Il resto del regno di Dionigi interessa più la storia che non l'urbanistica e la monumentalità di Siracusa. Il tiranno si lanciò in tre distinte campagne: la prima nella Magna Grecia di cui, con il disinvolto appoggio dei barbari del nord, conquistò le città contro una lega greca capeggiata da Reggio; le altre due campagne furono volte contro i cartaginesi e furono iniziate nella vana rincorsa al sogno della loro totale estromissione dalla Sicilia. L'impero di Dionigi, nell'apogeo della sua potenza, comprendeva, fra sudditi, clienti, colonie ed alleati sul genere di quelli di Locri, tutta la Sicilia [a eccezione dell'estremità occidentale dalla foce del fiume Alico a Solunto], la punta dello stivale fino al golfo di Taranto, alcune isole di territorio molto più al nord, ad Ancona e alla foce del Po e anche al di là dell' Adriatico nella regione di Spalato ... penetrò talvolta in territorio etrusco ... come quando andò a saccheggiare nel 384 il territorio di Cerveteri, che gli rese ... 1500 talenti ( Diodoro)
Il lungo periodo della dominazione di Dionigi si chiude con un insuccesso di fondo costituito dal fallimento della lotta contro i cartaginesi che il tiranno non riuscì mai a espellere dalla Sicilia.

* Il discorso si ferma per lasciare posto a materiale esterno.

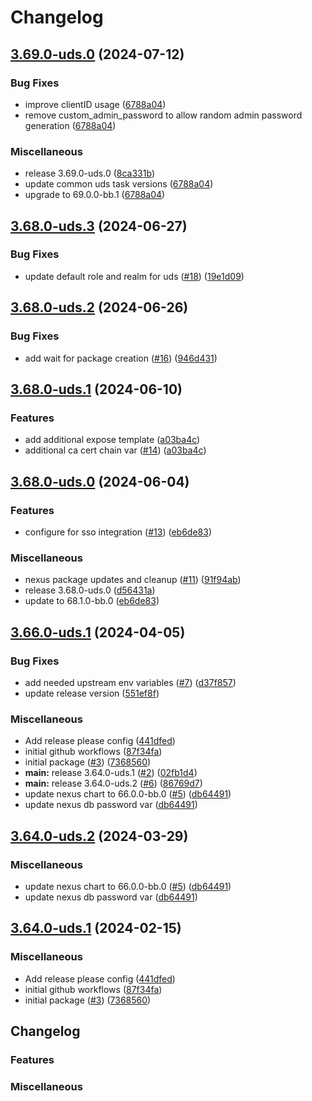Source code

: # Changelog

## [3.69.0-uds.0](https://github.com/defenseunicorns/uds-package-nexus/compare/v3.68.0-uds.3...v3.69.0-uds.0) (2024-07-12)


### Bug Fixes

* improve clientID usage ([6788a04](https://github.com/defenseunicorns/uds-package-nexus/commit/6788a0478f9aa73210815dac5c98ff1b07c1e1ce))
* remove custom_admin_password to allow random admin password generation ([6788a04](https://github.com/defenseunicorns/uds-package-nexus/commit/6788a0478f9aa73210815dac5c98ff1b07c1e1ce))


### Miscellaneous

* release 3.69.0-uds.0 ([8ca331b](https://github.com/defenseunicorns/uds-package-nexus/commit/8ca331b1e382e811eb6663f589bb1d7fdc2d355a))
* update common uds task versions ([6788a04](https://github.com/defenseunicorns/uds-package-nexus/commit/6788a0478f9aa73210815dac5c98ff1b07c1e1ce))
* upgrade to 69.0.0-bb.1 ([6788a04](https://github.com/defenseunicorns/uds-package-nexus/commit/6788a0478f9aa73210815dac5c98ff1b07c1e1ce))

## [3.68.0-uds.3](https://github.com/defenseunicorns/uds-package-nexus/compare/v3.68.0-uds.2...v3.68.0-uds.3) (2024-06-27)


### Bug Fixes

* update default role and realm for uds ([#18](https://github.com/defenseunicorns/uds-package-nexus/issues/18)) ([19e1d09](https://github.com/defenseunicorns/uds-package-nexus/commit/19e1d09b12685b14cc0aa5e3961f33cf41d211d8))

## [3.68.0-uds.2](https://github.com/defenseunicorns/uds-package-nexus/compare/v3.68.0-uds.1...v3.68.0-uds.2) (2024-06-26)


### Bug Fixes

* add wait for package creation ([#16](https://github.com/defenseunicorns/uds-package-nexus/issues/16)) ([946d431](https://github.com/defenseunicorns/uds-package-nexus/commit/946d4311281dda43fe8e64859078498a96abad35))

## [3.68.0-uds.1](https://github.com/defenseunicorns/uds-package-nexus/compare/v3.68.0-uds.0...v3.68.0-uds.1) (2024-06-10)


### Features

* add additional expose template ([a03ba4c](https://github.com/defenseunicorns/uds-package-nexus/commit/a03ba4caf7ce9450b2693efca0dde38c3cb57e99))
* additional ca cert chain var ([#14](https://github.com/defenseunicorns/uds-package-nexus/issues/14)) ([a03ba4c](https://github.com/defenseunicorns/uds-package-nexus/commit/a03ba4caf7ce9450b2693efca0dde38c3cb57e99))

## [3.68.0-uds.0](https://github.com/defenseunicorns/uds-package-nexus/compare/v3.66.0-uds.1...v3.68.0-uds.0) (2024-06-04)


### Features

* configure for sso integration ([#13](https://github.com/defenseunicorns/uds-package-nexus/issues/13)) ([eb6de83](https://github.com/defenseunicorns/uds-package-nexus/commit/eb6de83b02cd3916b651e55c28bd9f18284b320a))


### Miscellaneous

* nexus package updates and cleanup ([#11](https://github.com/defenseunicorns/uds-package-nexus/issues/11)) ([91f94ab](https://github.com/defenseunicorns/uds-package-nexus/commit/91f94ab8e11dfb762956c7b9bbd07057de508a82))
* release 3.68.0-uds.0 ([d56431a](https://github.com/defenseunicorns/uds-package-nexus/commit/d56431a9b1fa7a9abfd0d69d2ab1f3ffda96be42))
* update to 68.1.0-bb.0 ([eb6de83](https://github.com/defenseunicorns/uds-package-nexus/commit/eb6de83b02cd3916b651e55c28bd9f18284b320a))

## [3.66.0-uds.1](https://github.com/defenseunicorns/uds-package-nexus/compare/v3.66.0-uds.0...v3.66.0-uds.1) (2024-04-05)


### Bug Fixes

* add needed upstream env variables ([#7](https://github.com/defenseunicorns/uds-package-nexus/issues/7)) ([d37f857](https://github.com/defenseunicorns/uds-package-nexus/commit/d37f85770cea11b14ca8c81836144132b55a511a))
* update release version ([551ef8f](https://github.com/defenseunicorns/uds-package-nexus/commit/551ef8f4b28b85385a33cedfce8c90e02cd82f45))


### Miscellaneous

* Add release please config ([441dfed](https://github.com/defenseunicorns/uds-package-nexus/commit/441dfed52f2abac4be37c2afd33fb512bde1e62e))
* initial github workflows ([87f34fa](https://github.com/defenseunicorns/uds-package-nexus/commit/87f34fa25298d5c1e66058c22acb18b24a4b97f8))
* initial package ([#3](https://github.com/defenseunicorns/uds-package-nexus/issues/3)) ([7368560](https://github.com/defenseunicorns/uds-package-nexus/commit/7368560d8fa7c1bdc05cba931a5cbc3f2bb4d220))
* **main:** release 3.64.0-uds.1 ([#2](https://github.com/defenseunicorns/uds-package-nexus/issues/2)) ([02fb1d4](https://github.com/defenseunicorns/uds-package-nexus/commit/02fb1d461ad4c4b7794f0793b434a444b1af1871))
* **main:** release 3.64.0-uds.2 ([#6](https://github.com/defenseunicorns/uds-package-nexus/issues/6)) ([86769d7](https://github.com/defenseunicorns/uds-package-nexus/commit/86769d7597796340a426d038415b3111f3f8046e))
* update nexus chart to 66.0.0-bb.0 ([#5](https://github.com/defenseunicorns/uds-package-nexus/issues/5)) ([db64491](https://github.com/defenseunicorns/uds-package-nexus/commit/db64491c346c354474508f865aa4b32839a283a7))
* update nexus db password var ([db64491](https://github.com/defenseunicorns/uds-package-nexus/commit/db64491c346c354474508f865aa4b32839a283a7))

## [3.64.0-uds.2](https://github.com/defenseunicorns/uds-package-nexus/compare/v3.64.0-uds.1...v3.64.0-uds.2) (2024-03-29)


### Miscellaneous

* update nexus chart to 66.0.0-bb.0 ([#5](https://github.com/defenseunicorns/uds-package-nexus/issues/5)) ([db64491](https://github.com/defenseunicorns/uds-package-nexus/commit/db64491c346c354474508f865aa4b32839a283a7))
* update nexus db password var ([db64491](https://github.com/defenseunicorns/uds-package-nexus/commit/db64491c346c354474508f865aa4b32839a283a7))

## [3.64.0-uds.1](https://github.com/defenseunicorns/uds-package-nexus/compare/v3.64.0-uds.0...v3.64.0-uds.1) (2024-02-15)


### Miscellaneous

* Add release please config ([441dfed](https://github.com/defenseunicorns/uds-package-nexus/commit/441dfed52f2abac4be37c2afd33fb512bde1e62e))
* initial github workflows ([87f34fa](https://github.com/defenseunicorns/uds-package-nexus/commit/87f34fa25298d5c1e66058c22acb18b24a4b97f8))
* initial package ([#3](https://github.com/defenseunicorns/uds-package-nexus/issues/3)) ([7368560](https://github.com/defenseunicorns/uds-package-nexus/commit/7368560d8fa7c1bdc05cba931a5cbc3f2bb4d220))

## Changelog



### Features

### Miscellaneous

Questo insuccesso fu temperato dai raggiungimenti politici di Dionigi che possono riassumersi in due tempi distinti: la conquista del potere in Siracusa (fortificazione di Ortigia e costruzione delle mura cittadine) e la creazione di un vasto impero comprendente tutta la Magna Grecia.
Anche quest'opera, tuttavia, che poteva essere il suo punto di maggior successo e insieme la premessa per la creazione di un vasto organismo compiutamente greco che sarebbe rimasto forte e potente fu vanificata dagli stessi mezzi impiegati per raggiungerla.
In primo luogo occorre dire che per rincorrere la propria idea di impero Dionigi non esitò a portare grandi distruzioni a quel mondo greco che egli voleva conquistare e con la sua epoca scompaiono tutte le antiche città della prima colonizzazione greca. A questo fatto si potrà sempre obiettare che dato lo spirito individualistico proprio dei greci era questo probabilmente l'unico modo per ridurli a unità;ma la carenza più grave dell'azione di Dionigi va tuttavia riscontrata proprio nell'azione politica che non vide, dopo le distruzioni, il nascere di uno stato compiutamente nuovo, capace di cementare insieme una unità fino ad allora ottenuta con le distruzioni e i fatti d'arme; in realtà l'impero di Dionigi morirà con Dionigi e la potenza da lui raggiunta sarà dispersa dall'incapacità dei suoi successori per essere da ultimo ricostruita, sia pure in piccola parte, da Ierone II, durante il cui regno Siracusa conoscerà la propria ultima fioritura.